U.K. Chancellor of the Exchequer George Osborne said there can be no letup in his budget-cutting program after the International Monetary Fund urged him to consider easing the pace of austerity if the recovery falters.
“Credibility is very hard won and easily lost and it would be a huge mistake to put that at risk,” Osborne said at an event today at the World Economic Forum annual meeting in Davos, Switzerland.
Britain is facing the prospect of its first triple-dip recession on record as the economy struggles to lift itself out of the financial crisis that began five years ago. The IMF cut its U.K. growth forecasts yesterday and Chief Economist Olivier Blanchard said today a “slower fiscal consolidation may be appropriate.”
Osborne said last month that weaker-than-forecast growth means it will take until 2018 to balance the budget, three years later than planned when his Conservative-led government took office in 2010 vowing to tackle a deficit of 11 percent of gross domestic product. He told Cabinet colleagues this week to begin identifying savings for the fiscal year starting April 2015.

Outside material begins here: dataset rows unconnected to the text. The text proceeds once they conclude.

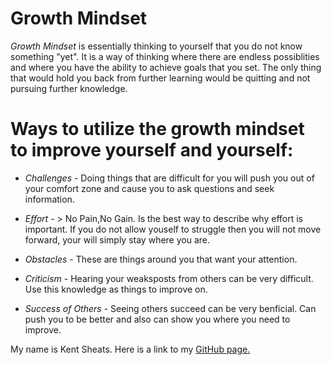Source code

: # **Growth Mindset**

 *Growth Mindset* is essentially thinking to yourself that you do not know something "yet".  It is a way of thinking where there are endless possiblities and where you have the ability to achieve goals that you set.  The only thing that would hold you back from further learning would be quitting and not pursuing further knowledge. 

# **Ways to utilize the growth mindset to improve yourself and yourself:**

* _Challenges_ -  Doing things that are difficult for you will push you out of your comfort zone and cause you to ask questions and seek information.  

* _Effort_ -  > No Pain,No Gain. Is the best way to describe why effort is important.  If you do not allow youself to struggle then you will not move forward, your will simply stay where you are.

* _Obstacles_ - These are things around you that want your attention. 

* _Criticism_ - Hearing your weaksposts from others can be very difficult.  Use this knowledge as things to improve on.

* _Success of Others_ -  Seeing others succeed can be very benficial.  Can push you to be better and also can show you where you need to improve.

My name is Kent Sheats.  Here is a link to my [GitHub page.](https://github.com/KentFletcher)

“We have put in place what I think is a credible deficit-reduction plan,” Osborne said. “It is credible and it is flexible and we have already exercised that flexibility, so before Christmas I made it clear that I would extend the horizon of our ambitions.”
The IMF cut its global growth forecasts and now projects a second year of contraction in the euro region as progress in battling Europe’s debt crisis fails to produce a recovery. The world economy will expand 3.5 percent this year, less than the 3.6 percent forecast in October, the Washington-based lender said yesterday.
Osborne faced renewed warnings that Britain risks losing its top credit rating after government figures this week showed the budget deficit widened in December as the weak economy weighed on company profits. Investors often ignore such actions, evidenced by the rally in Treasuries after the U.S. lost its top grade at Standard & Poor’s in 2011.
Osborne said the fact that the British government can borrow cheaply shows investors have faith in his economic strategy. Ten-year gilts yielded 2.01 percent today, close to an eight-month high.